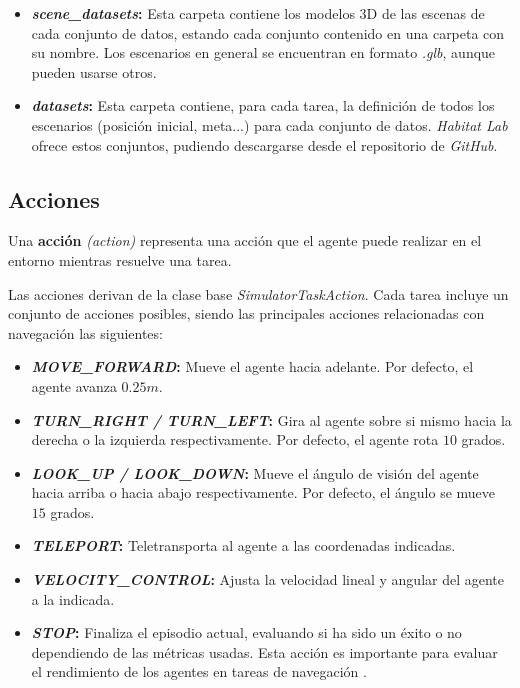 \newpage

\begin{itemize}
	\item \textbf{\textit{scene{\_}datasets}:} Esta carpeta contiene los modelos 3D de las escenas de cada conjunto de datos, estando cada conjunto contenido en una carpeta con su nombre. Los escenarios en general se encuentran en formato \textit{.glb}, aunque pueden usarse otros.
	\item \textbf{\textit{datasets}:} Esta carpeta contiene, para cada tarea, la definición de todos los escenarios (posición inicial, meta...) para cada conjunto de datos. \textit{Habitat Lab} ofrece estos conjuntos, pudiendo descargarse desde el repositorio de \textit{GitHub}. 
\end{itemize}

\subsection{Acciones}

Una \textbf{acción} \textit{(action)} representa una acción que el agente puede realizar en el entorno mientras resuelve una tarea.

Las acciones derivan de la clase base \textit{SimulatorTaskAction}. Cada tarea incluye un conjunto de acciones posibles, siendo las principales acciones relacionadas con navegación las siguientes:

\begin{itemize}
	\item \textbf{\textit{MOVE{\_}FORWARD}:} Mueve el agente hacia adelante. Por defecto, el agente avanza $0.25m$.
	\item \textbf{\textit{TURN{\_}RIGHT / TURN{\_}LEFT}:} Gira al agente sobre si mismo hacia la derecha o la izquierda respectivamente. Por defecto, el agente rota $10$ grados.
	\item \textbf{\textit{LOOK{\_}UP / LOOK{\_}DOWN}:} Mueve el ángulo de visión del agente hacia arriba o hacia abajo respectivamente. Por defecto, el ángulo se mueve $15$ grados.
	\item \textbf{\textit{TELEPORT}:} Teletransporta al agente a las coordenadas indicadas.
	\item \textbf{\textit{VELOCITY{\_}CONTROL}:} Ajusta la velocidad lineal y angular del agente a la indicada.
	\item \textbf{\textit{STOP}:} Finaliza el episodio actual, evaluando si ha sido un éxito o no dependiendo de las métricas usadas. Esta acción es importante para evaluar el rendimiento de los agentes en tareas de navegación \cite{DBLP:journals/corr/abs-1807-06757}.
\end{itemize}

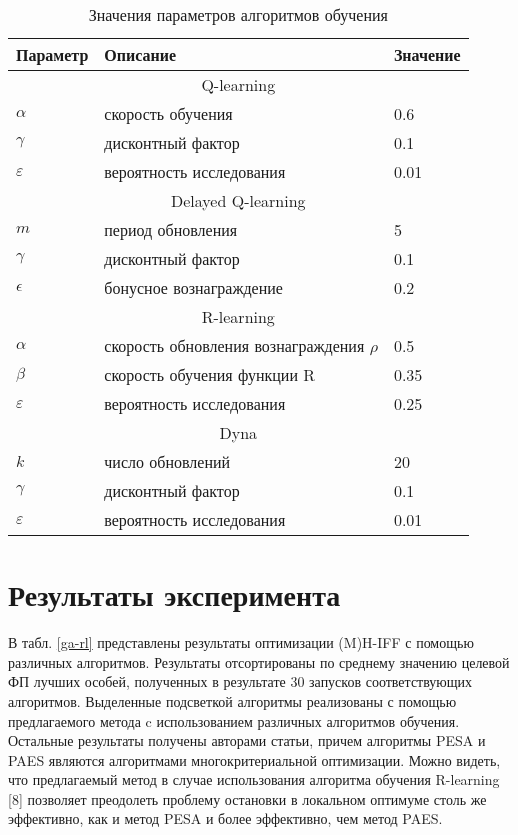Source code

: \begin{table}[ht]
\begin{center}
\caption{Значения параметров алгоритмов обучения} \label{param-learning}
\begin{tabular}{|l|l|l|}
\hline
Параметр & Описание & Значение\\ \hline
\multicolumn{3}{|c|}{Q-learning \cite{sutton}}\\ \hline
$\alpha$ & скорость обучения & 0.6\\
$\gamma$ & дисконтный фактор & 0.1\\
$\varepsilon$ & вероятность исследования & 0.01\\ \hline
\multicolumn{3}{|c|}{Delayed Q-learning \cite{delayed}} \\ \hline
$m$ & период обновления & 5 \\
$\gamma$ & дисконтный фактор & 0.1\\
$\epsilon$ & бонусное вознаграждение & 0.2\\ \hline
\multicolumn{3}{|c|}{R-learning \cite{r-learning}}\\ \hline
$\alpha$ & скорость обновления вознаграждения $\rho$ & 0.5\\
$\beta$ & скорость обучения функции R & 0.35 \\
$\varepsilon$ & вероятность исследования & 0.25 \\ \hline
\multicolumn{3}{|c|}{Dyna \cite{sutton}}\\ \hline
$k$ & число обновлений & 20 \\
$\gamma$ & дисконтный фактор & 0.1 \\
$\varepsilon$ & вероятность исследования & 0.01 \\ \hline
\end{tabular}
\end{center}
\end{table}

\section{Результаты эксперимента}
\label{h-iff-results}

В табл. \ref{ga-rl} представлены результаты оптимизации (M)H-IFF с помощью различных алгоритмов. Результаты отсортированы по среднему значению целевой ФП лучших особей, полученных в результате 30 запусков соответствующих алгоритмов. Выделенные подсветкой алгоритмы реализованы с помощью предлагаемого метода c использованием различных алгоритмов обучения. Остальные результаты получены авторами статьи, причем алгоритмы PESA \cite{pesa} и PAES \cite{paes} являются алгоритмами многокритериальной оптимизации. Можно видеть, что предлагаемый метод в случае использования алгоритма обучения R-learning [8] позволяет преодолеть проблему остановки в локальном оптимуме столь же эффективно, как и метод PESA и более эффективно, чем метод PAES.

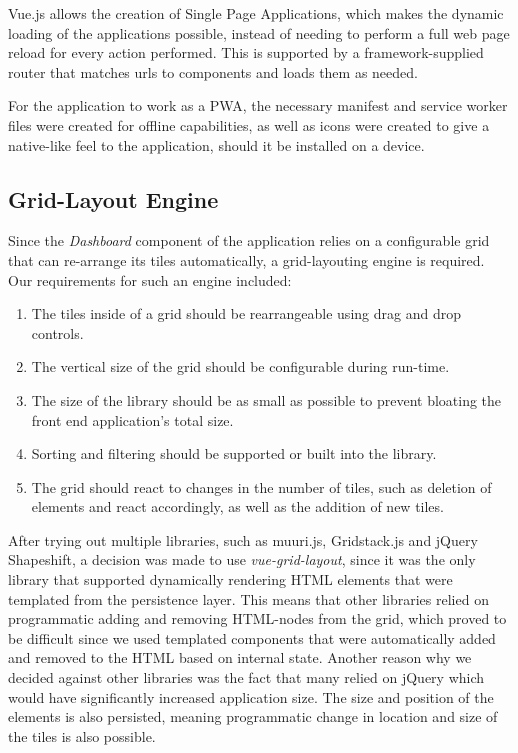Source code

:  Vue.js allows the creation of Single Page Applications, which makes the dynamic loading of the applications possible, instead of needing to perform a full web page reload for every action performed. This is supported by a framework-supplied router that matches urls to components and loads them as needed.
 
 For the application to work as a PWA, the necessary manifest and service worker files were created for offline capabilities, as well as icons were created to give a native-like feel to the application, should it be installed on a device.
 
 \subsection{Grid-Layout Engine}
 Since the \emph{Dashboard} component of the application relies on a configurable grid that can re-arrange its tiles automatically, a grid-layouting engine is required. Our requirements for such an engine included:
 \begin{enumerate}
    \item The tiles inside of a grid should be rearrangeable using drag and drop controls.
    \item The vertical size of the grid should be configurable during run-time.
    \item The size of the library should be as small as possible to prevent bloating the front end application's total size.
    \item Sorting and filtering should be supported or built into the library.
    \item The grid should react to changes in the number of tiles, such as deletion of elements and react accordingly, as well as the addition of new tiles.
\end{enumerate}{}
After trying out multiple libraries, such as muuri.js, Gridstack.js and jQuery Shapeshift, a decision was made to use \emph{vue-grid-layout}, since it was the only library that supported dynamically rendering HTML elements that were templated from the persistence layer. This means that other libraries relied on programmatic adding and removing HTML-nodes from the grid, which proved to be difficult since we used templated components that were automatically added and removed to the HTML based on internal state. Another reason why we decided against other libraries was the fact that many relied on jQuery which would have significantly increased application size.
The size and position of the elements is also persisted, meaning programmatic change in location and size of the tiles is also possible.
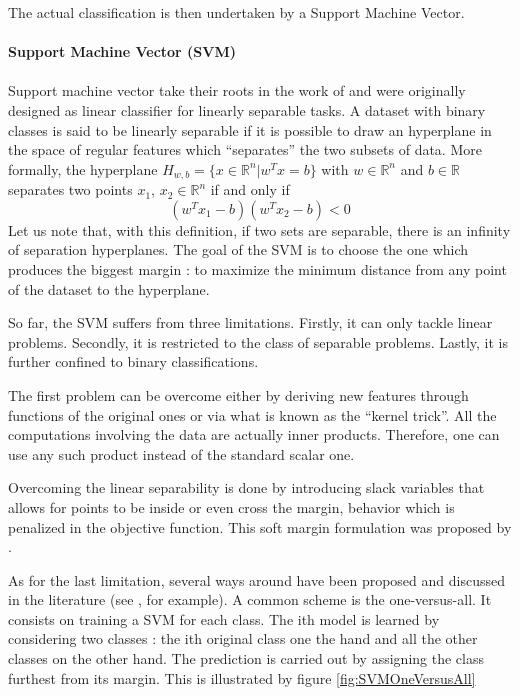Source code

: \documentclass[a4paper]{report}
\begin{document}
		The actual classification is then undertaken by a Support Machine Vector. %
		\begin{leftbar}
			\paragraph{Support Machine Vector (SVM)}
			\paragraph{}
			Support machine vector take their roots in the work of \cite{svm} and were originally designed as linear classifier for linearly separable tasks. A dataset with binary classes is said to be linearly separable if it is possible to draw an hyperplane in the space of regular features which ``separates'' the two subsets of data.
			More formally, the hyperplane $H_{w,b} = \{x \in \mathbb{R}^n | w^T x = b\}$ with $w \in \mathbb{R}^n$ and $b \in \mathbb{R}$ separates two points $x_1$, $x_2 \in \mathbb{R}^n$ if and only if 
			\[
				(w^T x_1 - b)(w^T x_2 - b) < 0
			\] 
			Let us note that, with this definition, if two sets are separable, there is an infinity of separation hyperplanes. The goal of the SVM is to choose the one which produces the biggest margin : to maximize the minimum distance from any point of the dataset to the hyperplane.
			\par
			So far, the SVM suffers from three limitations. Firstly, it can only tackle linear problems. Secondly, it is restricted to the class of separable problems. Lastly, it is further confined to binary classifications. 
			\par
			The first problem can be overcome either by deriving new features through functions of the original ones or via what is known as the ``kernel trick''. All the computations involving the data are actually inner products. Therefore, one can use any such product instead of the standard scalar one. 
			\par
			Overcoming the linear separability is done by introducing slack variables that allows for points to be inside or even cross the margin, behavior which is penalized in the objective function. This soft margin formulation was proposed by \cite{svmsoft}.
			\par
			As for the last limitation, several ways around have been proposed and discussed in the literature (see \cite{svmmulticlass}, for example). A common scheme is the one-versus-all. It consists on training a SVM for each class. The ith model is learned by considering two classes : the ith original class one the hand and all the other classes on the other hand. The prediction is carried out by assigning the class furthest from its margin. This is illustrated by figure \ref{fig:SVMOneVersusAll}
		\end{leftbar}
\end{document}
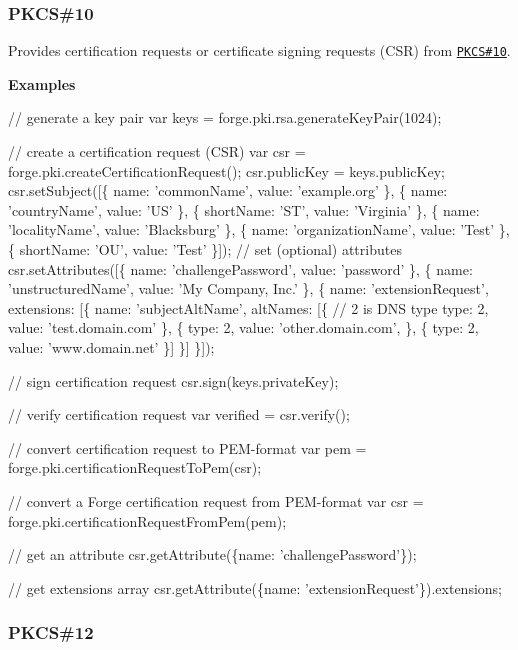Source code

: \label{_pkcs10}%
 \subsubsection*{P\+K\+CS\#10}

Provides certification requests or certificate signing requests (C\+SR) from \href{http://en.wikipedia.org/wiki/Certificate_signing_request}{\tt P\+K\+CS\#10}.

{\bfseries Examples}


\begin{DoxyCode}
// generate a key pair
var keys = forge.pki.rsa.generateKeyPair(1024);

// create a certification request (CSR)
var csr = forge.pki.createCertificationRequest();
csr.publicKey = keys.publicKey;
csr.setSubject([\{
  name: 'commonName',
  value: 'example.org'
\}, \{
  name: 'countryName',
  value: 'US'
\}, \{
  shortName: 'ST',
  value: 'Virginia'
\}, \{
  name: 'localityName',
  value: 'Blacksburg'
\}, \{
  name: 'organizationName',
  value: 'Test'
\}, \{
  shortName: 'OU',
  value: 'Test'
\}]);
// set (optional) attributes
csr.setAttributes([\{
  name: 'challengePassword',
  value: 'password'
\}, \{
  name: 'unstructuredName',
  value: 'My Company, Inc.'
\}, \{
  name: 'extensionRequest',
  extensions: [\{
    name: 'subjectAltName',
    altNames: [\{
      // 2 is DNS type
      type: 2,
      value: 'test.domain.com'
    \}, \{
      type: 2,
      value: 'other.domain.com',
    \}, \{
      type: 2,
      value: 'www.domain.net'
    \}]
  \}]
\}]);

// sign certification request
csr.sign(keys.privateKey);

// verify certification request
var verified = csr.verify();

// convert certification request to PEM-format
var pem = forge.pki.certificationRequestToPem(csr);

// convert a Forge certification request from PEM-format
var csr = forge.pki.certificationRequestFromPem(pem);

// get an attribute
csr.getAttribute(\{name: 'challengePassword'\});

// get extensions array
csr.getAttribute(\{name: 'extensionRequest'\}).extensions;
\end{DoxyCode}


\label{_pkcs12}%
 \subsubsection*{P\+K\+CS\#12}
—————
Task goal → Restate, line by line and word for word, everything from the top of the material through the line that contains "agente avanza $0.25m$.". Leave pictures out.

Result of this exercise →
 \newpage

\begin{itemize}
	\item \textbf{\textit{scene{\_}datasets}:} Esta carpeta contiene los modelos 3D de las escenas de cada conjunto de datos, estando cada conjunto contenido en una carpeta con su nombre. Los escenarios en general se encuentran en formato \textit{.glb}, aunque pueden usarse otros.
	\item \textbf{\textit{datasets}:} Esta carpeta contiene, para cada tarea, la definición de todos los escenarios (posición inicial, meta...) para cada conjunto de datos. \textit{Habitat Lab} ofrece estos conjuntos, pudiendo descargarse desde el repositorio de \textit{GitHub}. 
\end{itemize}

\subsection{Acciones}

Una \textbf{acción} \textit{(action)} representa una acción que el agente puede realizar en el entorno mientras resuelve una tarea.

Las acciones derivan de la clase base \textit{SimulatorTaskAction}. Cada tarea incluye un conjunto de acciones posibles, siendo las principales acciones relacionadas con navegación las siguientes:

\begin{itemize}
	\item \textbf{\textit{MOVE{\_}FORWARD}:} Mueve el agente hacia adelante. Por defecto, el agente avanza $0.25m$.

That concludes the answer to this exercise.